Итак, место действия романа-антиутопии «2017» — город Рифейск (производное от Рифейских гор — старое название Уральского хребта) и его окрестности. Совсем нетрудно установить, что этот условный город будущего (события романа отнесены к 2016 — 2017 гг.) является прототипом реального Екатеринбурга. В пользу данной версии говорит его географическое расположение на «старом растянутом шраме рифейских (уральских — И.Л.) гор» [Славникова, 2007: 53], а также упоминание о «памятнике двум основателям города, что стояли в каменном немецком платье (речь, конечно же, идёт о Василии Татищеве и Вильгельме де Геннине — И.Л.) » [Там же: 73].

Практически в самом начале романа автор наделяет описываемую им местность способностью «непосредственно влиять на умы» [Там же: 78], т.к. «для истинного рифейца земля — не почва, но камень. Здесь он (рифеец — И.Л) — обладатель глубинной в прямом и переносном смысле слова геологически обоснованной истины» [Там же: 79]. Фактически это означает то, что в иерархии ценностей рифейца-екатеринбуржца, живущего за счёт ископаемых ресурсов, дольнее стоит выше горнего. Он не выглядывает подсказку на небесах, но припадает ухом к земле, испрашивая помощи у её хтонических духов. Отсюда, по-видимому, произошла эндемичная мифология «рифейского хребта», населённая Огневушкой, Каменной Девкой, Великим Полозом и ставшая, позднее, основой уральских сказов П.П. Бажова.

Камень — это универсальная эманация рифейского бытия.

Даже характер рифейского мужчины содержит в себе «нечто твёрдое, какой-то кристаллический холодный наполнитель» [Там же: 74], который хоть и отличается прозрачностью, однако никогда не откроет истинную свою суть, о чём догадывается главный герой романа гранильщик Крылов. Камень и наполняет и оформляет бытие рифейца. Рифейские горы, по мнению автора, чересчур умышленны, картинны. Они лишены «простоватой честности» [Там же: 77] природы и кажутся подобием «классической оперной сцены, с её громоздкими декорациями и лицом к партеру расставленными хористами (соснами — И. Л.)» [Там же: 77]. Театральная метафора рифейского ландшафта наиболее полно актуализируется в финале романа, когда карнавальное празднование столетия октябрьской революции («ряженая революция») перерастает в массовые беспорядки на улицах города, что подтверждает замечание М.М. Бахтина о связи празднеств « с кризисными, переломными моментами в жизни природы, общества и человека» [Бахтин, 1949].

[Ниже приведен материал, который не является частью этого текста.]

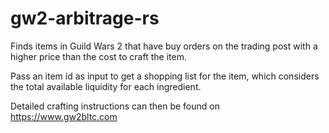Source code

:# gw2-arbitrage-rs

Finds items in Guild Wars 2 that have buy orders on the trading post with a higher price than the
cost to craft the item.

Pass an item id as input to get a shopping list for the item, which considers the total available
liquidity for each ingredient.

Detailed crafting instructions can then be found on https://www.gw2bltc.com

Мотив кризисности нашёл отражение и в миропонимании рифейского художника, отринувшего «сытую тяжесть мазка <…> реальности первого порядка (природы — И. Л.)» и бежавшего от неё, по выражению О. Славниковой, в «астралы модернизма» [Славникова, 2007: 81]. Этим художественным наблюдением автор фиксирует психологически обоснованную перемену взаимотношений между творцом и окружающим его действительным миром. В. Руднев в междисциплинарном исследовании «Прочь от реальности» объясняет подобное явление бессознательным переходом творца от «невротического дискурса» к « дискурсу психотическому» [Руднев, 2000: 274]. Первый стремится к творческому преображению реальности, второй — к её отрицанию и перенесению в область символического, что напрямую обусловлено разрушением традиции (в случае рифейского художника — с отказом творить в стиле соцреализма).

Рифейск осмысливается автором романа «2017» как столица Сибири, отразившая ментальные особенности Санкт-Петербурга и Москвы. Так ландшафтный портрет окраин Рифейска в некоторых деталях совпадает с описанием окрестностей Петербурга из стихотворения А. Блока «Незнакомка». Сюжет «Незнакомки» разворачивается весной (Блок датирует произведение 24-м апреля 1906-го г.). На это обстоятельство указывает «весенний и тлетворный дух», а также, упомянутые поэтом, заломленные котелки и скрипящие уключины. Первая встреча Крылова с Татьяной (мирская ипостась Хозяйки Медной Горы) приходится на пору цветения черёмухи; её облетевшие лепестки, словно кашу, Крылов «размазывает своими ботинками» [Славникова, 2007: 6], когда спешит на вокзал.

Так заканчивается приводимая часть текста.